**Data to examine:**
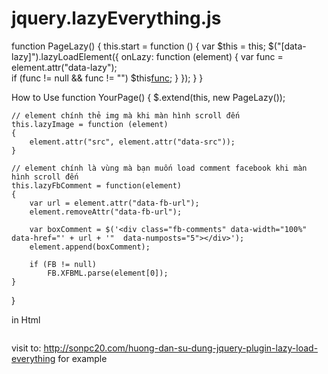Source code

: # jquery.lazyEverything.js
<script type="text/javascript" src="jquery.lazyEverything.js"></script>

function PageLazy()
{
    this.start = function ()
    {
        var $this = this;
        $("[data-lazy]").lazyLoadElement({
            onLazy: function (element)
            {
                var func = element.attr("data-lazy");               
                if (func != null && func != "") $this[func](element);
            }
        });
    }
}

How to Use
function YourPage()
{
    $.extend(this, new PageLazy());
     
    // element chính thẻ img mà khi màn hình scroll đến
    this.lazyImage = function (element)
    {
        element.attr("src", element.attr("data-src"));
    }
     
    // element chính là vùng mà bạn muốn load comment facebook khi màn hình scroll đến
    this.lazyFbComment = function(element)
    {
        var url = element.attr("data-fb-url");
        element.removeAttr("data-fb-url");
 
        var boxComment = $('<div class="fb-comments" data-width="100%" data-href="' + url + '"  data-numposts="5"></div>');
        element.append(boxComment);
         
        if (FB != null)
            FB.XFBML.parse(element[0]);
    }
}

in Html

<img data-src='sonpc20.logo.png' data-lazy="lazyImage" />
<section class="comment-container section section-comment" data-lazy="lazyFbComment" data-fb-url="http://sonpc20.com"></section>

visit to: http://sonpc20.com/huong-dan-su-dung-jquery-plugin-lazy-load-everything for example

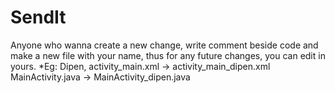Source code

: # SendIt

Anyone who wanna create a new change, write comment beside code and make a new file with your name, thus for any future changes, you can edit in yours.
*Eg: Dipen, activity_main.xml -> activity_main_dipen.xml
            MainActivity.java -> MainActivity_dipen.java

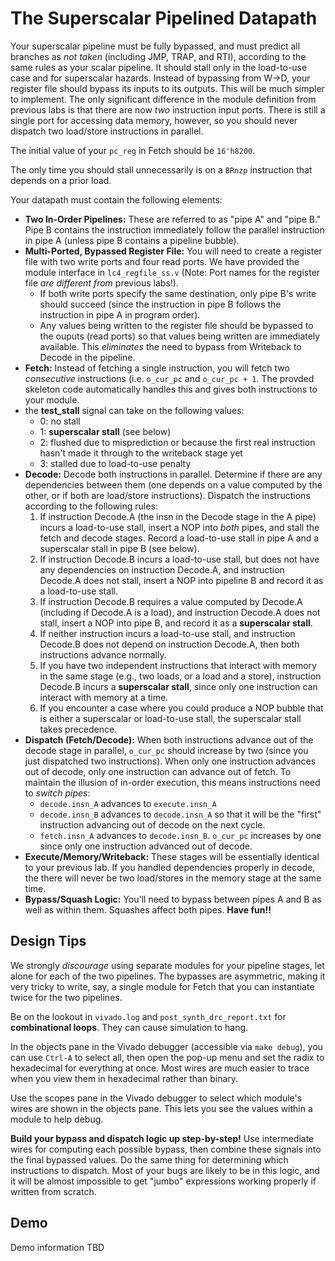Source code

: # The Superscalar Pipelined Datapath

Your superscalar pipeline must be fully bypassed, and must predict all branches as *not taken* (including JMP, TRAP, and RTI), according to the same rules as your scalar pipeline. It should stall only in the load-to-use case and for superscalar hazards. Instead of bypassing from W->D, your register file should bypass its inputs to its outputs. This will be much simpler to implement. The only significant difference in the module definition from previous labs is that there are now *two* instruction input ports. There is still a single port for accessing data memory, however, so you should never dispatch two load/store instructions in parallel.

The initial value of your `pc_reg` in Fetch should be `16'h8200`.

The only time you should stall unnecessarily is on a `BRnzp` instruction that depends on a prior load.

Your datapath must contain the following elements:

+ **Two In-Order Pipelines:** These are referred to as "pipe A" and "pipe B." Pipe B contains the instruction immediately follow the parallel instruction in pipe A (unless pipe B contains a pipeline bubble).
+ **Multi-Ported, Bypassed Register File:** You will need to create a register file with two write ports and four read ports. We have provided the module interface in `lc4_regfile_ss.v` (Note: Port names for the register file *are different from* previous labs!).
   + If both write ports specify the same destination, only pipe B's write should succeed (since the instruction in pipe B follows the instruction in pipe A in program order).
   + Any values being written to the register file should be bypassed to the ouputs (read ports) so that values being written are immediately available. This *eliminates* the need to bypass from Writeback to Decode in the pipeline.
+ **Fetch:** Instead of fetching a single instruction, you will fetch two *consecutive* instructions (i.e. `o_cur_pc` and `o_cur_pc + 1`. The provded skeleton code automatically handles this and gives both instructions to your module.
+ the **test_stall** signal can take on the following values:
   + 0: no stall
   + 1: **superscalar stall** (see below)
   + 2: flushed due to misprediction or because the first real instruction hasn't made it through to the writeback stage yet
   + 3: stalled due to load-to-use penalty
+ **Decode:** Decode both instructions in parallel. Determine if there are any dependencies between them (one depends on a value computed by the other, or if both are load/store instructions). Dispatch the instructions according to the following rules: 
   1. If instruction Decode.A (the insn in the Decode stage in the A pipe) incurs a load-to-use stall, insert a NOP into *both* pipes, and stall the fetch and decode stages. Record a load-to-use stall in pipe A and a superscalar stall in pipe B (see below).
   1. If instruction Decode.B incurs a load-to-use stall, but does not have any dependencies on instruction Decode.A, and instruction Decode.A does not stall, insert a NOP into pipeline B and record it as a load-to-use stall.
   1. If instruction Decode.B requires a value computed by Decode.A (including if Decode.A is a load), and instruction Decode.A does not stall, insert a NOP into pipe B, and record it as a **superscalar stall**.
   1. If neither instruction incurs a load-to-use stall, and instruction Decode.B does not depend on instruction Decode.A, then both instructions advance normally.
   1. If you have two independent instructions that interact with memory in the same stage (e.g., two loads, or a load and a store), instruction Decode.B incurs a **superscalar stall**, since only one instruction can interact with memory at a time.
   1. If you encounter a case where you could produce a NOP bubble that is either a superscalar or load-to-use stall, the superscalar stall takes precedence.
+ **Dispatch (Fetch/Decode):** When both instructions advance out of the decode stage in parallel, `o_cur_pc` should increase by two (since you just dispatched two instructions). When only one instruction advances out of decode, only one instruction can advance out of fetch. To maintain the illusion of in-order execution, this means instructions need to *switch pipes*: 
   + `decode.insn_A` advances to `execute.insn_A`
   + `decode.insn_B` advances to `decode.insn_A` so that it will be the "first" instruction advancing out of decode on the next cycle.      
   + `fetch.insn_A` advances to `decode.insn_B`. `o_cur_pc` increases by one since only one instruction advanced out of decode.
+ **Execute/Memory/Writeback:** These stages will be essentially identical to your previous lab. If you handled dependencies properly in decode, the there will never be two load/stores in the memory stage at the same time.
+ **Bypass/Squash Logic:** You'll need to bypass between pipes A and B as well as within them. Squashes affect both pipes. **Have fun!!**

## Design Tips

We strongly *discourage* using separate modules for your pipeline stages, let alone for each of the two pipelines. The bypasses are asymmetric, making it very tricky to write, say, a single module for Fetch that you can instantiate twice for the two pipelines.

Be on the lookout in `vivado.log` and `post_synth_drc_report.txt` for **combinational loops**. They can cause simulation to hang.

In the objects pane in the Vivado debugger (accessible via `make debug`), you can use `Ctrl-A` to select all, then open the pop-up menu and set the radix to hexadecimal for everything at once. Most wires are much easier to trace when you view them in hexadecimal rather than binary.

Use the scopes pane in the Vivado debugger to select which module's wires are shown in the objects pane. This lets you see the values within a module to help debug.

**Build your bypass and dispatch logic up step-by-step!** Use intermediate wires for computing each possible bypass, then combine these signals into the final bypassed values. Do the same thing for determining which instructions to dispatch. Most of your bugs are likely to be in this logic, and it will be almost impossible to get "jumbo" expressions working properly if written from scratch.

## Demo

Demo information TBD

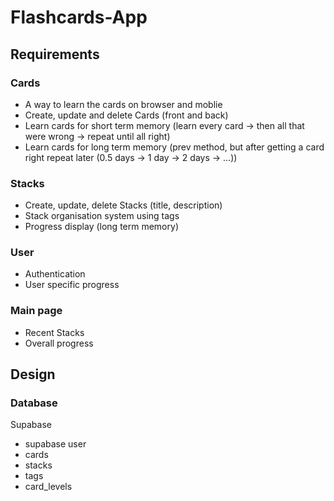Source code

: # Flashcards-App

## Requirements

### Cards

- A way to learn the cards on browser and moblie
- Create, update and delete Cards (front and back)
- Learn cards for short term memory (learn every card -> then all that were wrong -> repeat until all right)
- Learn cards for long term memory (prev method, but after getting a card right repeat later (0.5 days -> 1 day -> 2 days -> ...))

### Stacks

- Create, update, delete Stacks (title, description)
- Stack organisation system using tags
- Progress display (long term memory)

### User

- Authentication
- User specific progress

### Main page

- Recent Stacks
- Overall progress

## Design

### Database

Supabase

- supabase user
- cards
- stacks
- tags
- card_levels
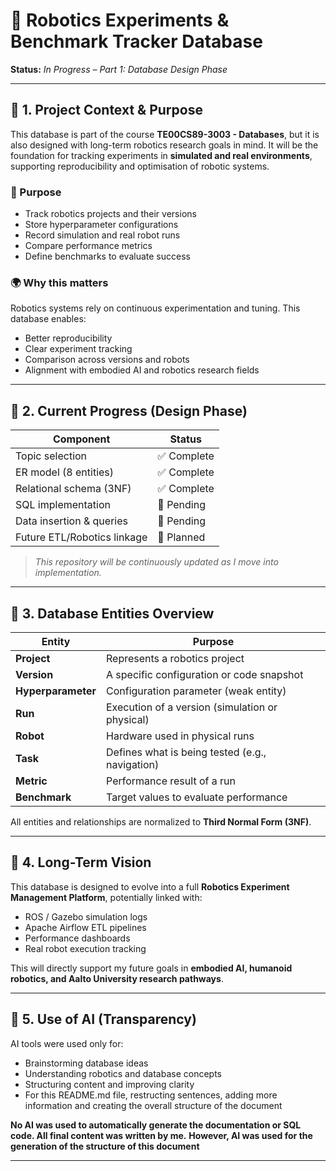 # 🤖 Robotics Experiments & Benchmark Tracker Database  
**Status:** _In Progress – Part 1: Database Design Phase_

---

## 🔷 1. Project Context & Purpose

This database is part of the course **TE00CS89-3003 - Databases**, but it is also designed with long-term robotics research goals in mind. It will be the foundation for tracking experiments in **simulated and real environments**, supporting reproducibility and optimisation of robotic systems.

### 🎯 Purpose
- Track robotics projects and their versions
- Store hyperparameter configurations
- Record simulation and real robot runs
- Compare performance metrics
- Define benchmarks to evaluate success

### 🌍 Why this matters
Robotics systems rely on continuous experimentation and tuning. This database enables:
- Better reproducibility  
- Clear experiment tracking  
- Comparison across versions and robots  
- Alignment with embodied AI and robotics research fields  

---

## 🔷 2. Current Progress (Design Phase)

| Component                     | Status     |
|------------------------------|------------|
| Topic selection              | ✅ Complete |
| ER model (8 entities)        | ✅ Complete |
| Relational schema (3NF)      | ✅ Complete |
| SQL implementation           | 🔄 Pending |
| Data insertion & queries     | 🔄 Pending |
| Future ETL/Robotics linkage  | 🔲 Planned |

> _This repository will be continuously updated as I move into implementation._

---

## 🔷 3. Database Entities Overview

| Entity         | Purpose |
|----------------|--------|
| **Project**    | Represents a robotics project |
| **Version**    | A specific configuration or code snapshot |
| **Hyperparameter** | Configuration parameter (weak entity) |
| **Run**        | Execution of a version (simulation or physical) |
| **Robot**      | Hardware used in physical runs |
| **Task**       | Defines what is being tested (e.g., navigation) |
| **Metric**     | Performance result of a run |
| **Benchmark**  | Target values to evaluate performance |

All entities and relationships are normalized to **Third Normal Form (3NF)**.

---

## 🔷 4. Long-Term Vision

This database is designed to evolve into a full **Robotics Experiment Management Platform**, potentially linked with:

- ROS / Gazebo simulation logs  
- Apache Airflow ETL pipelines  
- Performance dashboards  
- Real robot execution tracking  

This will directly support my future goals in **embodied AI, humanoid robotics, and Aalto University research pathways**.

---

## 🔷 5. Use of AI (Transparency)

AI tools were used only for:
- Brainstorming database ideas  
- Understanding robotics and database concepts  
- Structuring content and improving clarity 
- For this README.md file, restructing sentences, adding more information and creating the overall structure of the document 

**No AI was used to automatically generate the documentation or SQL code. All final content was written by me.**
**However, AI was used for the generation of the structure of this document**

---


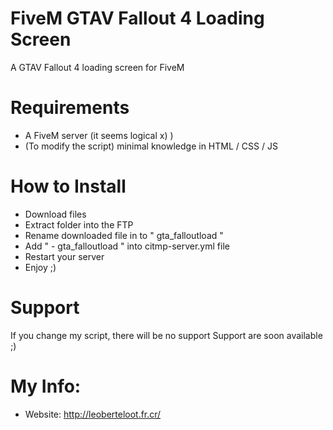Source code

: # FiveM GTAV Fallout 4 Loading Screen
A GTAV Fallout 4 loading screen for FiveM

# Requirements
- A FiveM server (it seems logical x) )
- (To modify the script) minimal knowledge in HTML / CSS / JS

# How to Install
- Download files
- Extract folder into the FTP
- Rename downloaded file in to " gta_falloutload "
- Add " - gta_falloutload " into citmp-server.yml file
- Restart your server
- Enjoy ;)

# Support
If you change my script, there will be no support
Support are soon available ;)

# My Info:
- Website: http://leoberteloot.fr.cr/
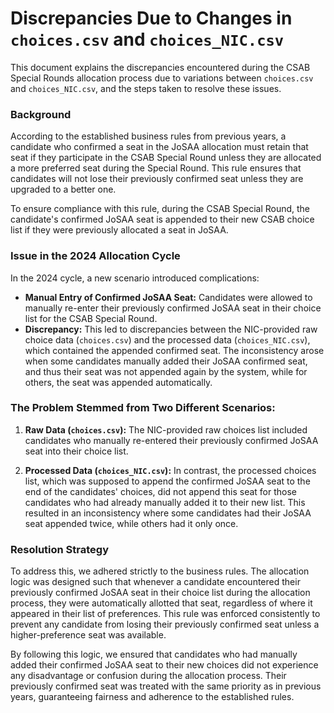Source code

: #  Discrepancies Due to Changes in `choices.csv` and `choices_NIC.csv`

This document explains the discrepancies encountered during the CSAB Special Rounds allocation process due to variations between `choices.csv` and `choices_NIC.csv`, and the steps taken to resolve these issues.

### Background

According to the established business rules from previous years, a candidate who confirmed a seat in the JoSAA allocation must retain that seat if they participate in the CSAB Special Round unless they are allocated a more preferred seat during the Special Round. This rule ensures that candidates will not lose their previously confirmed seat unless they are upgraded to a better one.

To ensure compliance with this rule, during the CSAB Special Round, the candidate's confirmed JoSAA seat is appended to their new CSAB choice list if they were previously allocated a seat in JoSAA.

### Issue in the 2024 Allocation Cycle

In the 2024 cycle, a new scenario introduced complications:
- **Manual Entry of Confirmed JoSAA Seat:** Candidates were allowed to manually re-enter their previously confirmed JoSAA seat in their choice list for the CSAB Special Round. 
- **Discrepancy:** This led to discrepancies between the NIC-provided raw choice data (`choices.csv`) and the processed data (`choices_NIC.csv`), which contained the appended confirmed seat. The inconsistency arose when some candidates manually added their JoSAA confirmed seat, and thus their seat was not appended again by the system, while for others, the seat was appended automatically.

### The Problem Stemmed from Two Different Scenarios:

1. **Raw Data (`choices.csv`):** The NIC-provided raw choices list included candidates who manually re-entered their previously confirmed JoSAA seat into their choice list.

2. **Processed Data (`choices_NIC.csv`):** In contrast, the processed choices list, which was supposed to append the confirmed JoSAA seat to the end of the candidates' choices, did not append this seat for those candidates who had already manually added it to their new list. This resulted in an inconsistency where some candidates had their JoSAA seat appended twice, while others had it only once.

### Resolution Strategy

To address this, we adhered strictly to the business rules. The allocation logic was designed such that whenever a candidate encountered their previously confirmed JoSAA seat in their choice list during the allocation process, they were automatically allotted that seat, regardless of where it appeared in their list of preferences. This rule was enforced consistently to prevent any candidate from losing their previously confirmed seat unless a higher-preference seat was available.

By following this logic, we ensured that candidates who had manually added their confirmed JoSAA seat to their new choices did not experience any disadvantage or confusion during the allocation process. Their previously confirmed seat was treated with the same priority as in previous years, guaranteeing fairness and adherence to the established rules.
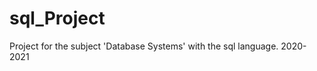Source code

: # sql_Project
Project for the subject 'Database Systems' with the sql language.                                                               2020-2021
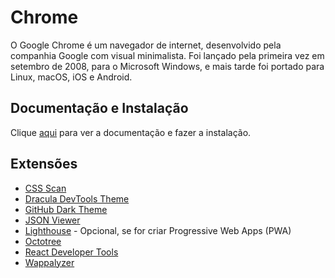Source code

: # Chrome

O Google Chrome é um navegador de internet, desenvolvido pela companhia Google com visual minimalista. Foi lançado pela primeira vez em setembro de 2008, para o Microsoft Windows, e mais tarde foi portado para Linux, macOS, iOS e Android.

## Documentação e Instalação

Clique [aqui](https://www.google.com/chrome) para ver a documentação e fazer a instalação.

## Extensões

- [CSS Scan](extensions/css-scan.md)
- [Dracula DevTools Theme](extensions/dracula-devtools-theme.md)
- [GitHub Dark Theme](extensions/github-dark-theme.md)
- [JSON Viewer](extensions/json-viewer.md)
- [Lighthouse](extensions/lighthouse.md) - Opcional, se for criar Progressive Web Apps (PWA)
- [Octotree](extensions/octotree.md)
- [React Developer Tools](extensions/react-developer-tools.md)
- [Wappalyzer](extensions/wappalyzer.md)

**Exercise instructions:** Scan the entries above and show each line that contains the word "wires".

**Response for this exercise:**
In the objects pane in the Vivado debugger (accessible via `make debug`), you can use `Ctrl-A` to select all, then open the pop-up menu and set the radix to hexadecimal for everything at once. Most wires are much easier to trace when you view them in hexadecimal rather than binary.
Use the scopes pane in the Vivado debugger to select which module's wires are shown in the objects pane. This lets you see the values within a module to help debug.
**Build your bypass and dispatch logic up step-by-step!** Use intermediate wires for computing each possible bypass, then combine these signals into the final bypassed values. Do the same thing for determining which instructions to dispatch. Most of your bugs are likely to be in this logic, and it will be almost impossible to get "jumbo" expressions working properly if written from scratch.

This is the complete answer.